Carroll made reference in his press conference to some possible moves afoot. That is encouraging. My hope is they are making a hard push for Darqueze Dennard. Dennard was a good nickel corner for the Bengals who signed a three year deal with the Jaguars in early March before the deal fell apart. He has not resigned to this point.
Dennard would be a great addition and put less pressure on the team to force fit someone like Quinton Dunbar or Shaquill Griffin into the nickel position. I am not opposed to having them explore those options, but it would be ideal to not be reliant on them working out.
One other name to watch is Tramon Williams. He’s super old, but was very solid for the Packers last season.
One of my favorite picks in the draft for the Seahawks was Alton Robinson in the fifth. He looks like a player who could outplay his draft position. Where Taylor is more of a LEO edge rusher in the style of Cliff Avril or Chris Clemons. Robinson is more of a 5-technique end who could play opposite Taylor, like Michael Bennett.
Robinson has tons of potential and the biggest knock on him was that he has not fully realized it yet. I like his physical traits more than the Seahawks first round pick (Collier) last year. He also shows more aggression than their third round pick, Rasheem Green, the year before. Robinson probably will not be more than a rotational pass rusher this season, but don’t be surprised if he is the starter by as early as 2021.
Seattle may still sign more pass rush help, but I would not assume it will be a big name. They have more need at defensive tackle and at nickel corner. It would make some sense to grab a guy like Damon “Snacks” Harrison to plug the middle in rotation with Jarran Reed and Poona Ford.

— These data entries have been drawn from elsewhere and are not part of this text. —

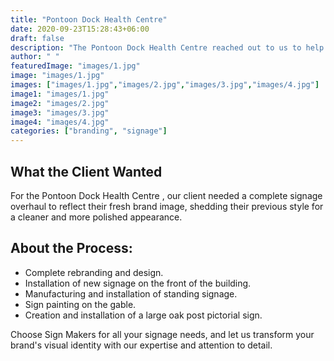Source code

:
 ```yaml
---
title: "Pontoon Dock Health Centre"
date: 2020-09-23T15:28:43+06:00
draft: false
description: "The Pontoon Dock Health Centre reached out to us to help them build top notch sign boards for their business"
author: " "
featuredImage: "images/1.jpg"
image: "images/1.jpg"
images: ["images/1.jpg","images/2.jpg","images/3.jpg","images/4.jpg"]
image1: "images/1.jpg"
image2: "images/2.jpg"
image3: "images/3.jpg"
image4: "images/4.jpg"
categories: ["branding", "signage"]
---
```


## What the Client Wanted
For the Pontoon Dock Health Centre , our client needed a complete signage overhaul to reflect their fresh brand image, shedding their previous style for a cleaner and more polished appearance.

## About the Process:
- Complete rebranding and design.
- Installation of new signage on the front of the building.
- Manufacturing and installation of standing signage.
- Sign painting on the gable.
- Creation and installation of a large oak post pictorial sign.

Choose Sign Makers for all your signage needs, and let us transform your brand's visual identity with our expertise and attention to detail.
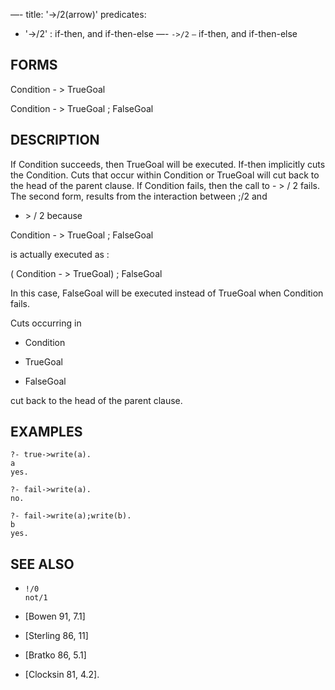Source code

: —-
title: '->/2(arrow)'
predicates:
 - '->/2' : if-then, and if-then-else
—-
`->/2` `—` if-then, and if-then-else


## FORMS

Condition - &gt; TrueGoal

Condition - &gt; TrueGoal ; FalseGoal


## DESCRIPTION


If Condition succeeds, then TrueGoal will be executed. If-then implicitly cuts the Condition. Cuts that occur within Condition or TrueGoal will cut back to the head of the parent clause. If Condition fails, then the call to - &gt; / 2 fails. The second form, results from the interaction between ;/2 and
- &gt; / 2 because

Condition - &gt; TrueGoal ; FalseGoal

is actually executed as :

( Condition - &gt; TrueGoal) ; FalseGoal

In this case, FalseGoal will be executed instead of TrueGoal when Condition fails.

Cuts occurring in

- Condition

- TrueGoal

- FalseGoal

cut back to the head of the parent clause.


## EXAMPLES

```
?- true->write(a).
a
yes.
```

```
?- fail->write(a).
no.
```

```
?- fail->write(a);write(b).
b
yes.
```


## SEE ALSO

- `!/0`  
`not/1`

- [Bowen 91, 7.1]
- [Sterling 86, 11]
- [Bratko 86, 5.1]
- [Clocksin 81, 4.2]. 
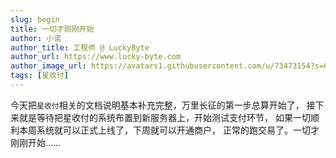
 ```yaml
---
slug: begin
title: 一切才刚刚开始
author: 小诺
author_title: 工程师 @ LuckyByte
author_url: https://www.lucky-byte.com
author_image_url: https://avatars1.githubusercontent.com/u/73473154?s=60&v=4
tags: [星收付]
---
```


今天把`星收付`相关的文档说明基本补充完整，万里长征的第一步总算开始了，
接下来就是等待把星收付的系统布置到新服务器上，开始测试支付环节，
如果一切顺利本周系统就可以正式上线了，下周就可以开通商户，
正常的跑交易了。一切才刚刚开始......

Some were upset the Seahawks drafted a running back in the fourth round. DeeJay Dallas is 220 pounds and has proven to be an excellent pass protector on blitz pickup. He also has some experience as a returner. Knowing that there is some question as to Carson’s availability and durability, as well as Rashaad Penny, it made sense to grab a big back who profiles more as a multiple down back than the slighter Travis Homer.
This team played with Homer and Marshawn Lynch in the playoffs. They needed to add to the pile, and a fourth round pick is hardly a panic selection.
When I step back and look at the Seahawks 2020 draft class, I see a lot of sensible selections. The one I may be most intrigued by is Damien Lewis. The team had the least need for him, which makes his selection that much more interesting. Should he press for starting snaps, he could really change the course of the season and the makeup of that offensive line.
Brooks is the surest bet. He looks like a starting NFL linebacker to me. The question there is how high is his ceiling? Comparing him to Bobby Wagner is not fair. Wagner is a Hall of Fame level player, who has been the best linebacker in the game for stretches of his career. Brooks does look like a guy who could eventually press for Pro Bowl consideration if things click.
Taylor is the biggest question mark. He does not jump off the tape for me. I am encouraged by the fact that Seattle has not missed when trading up for a player in the early rounds, and also that he reminds me of Frank Clark, who is one of the only pass rushers the team did hit on through the draft. I also like his swaggy demeanor.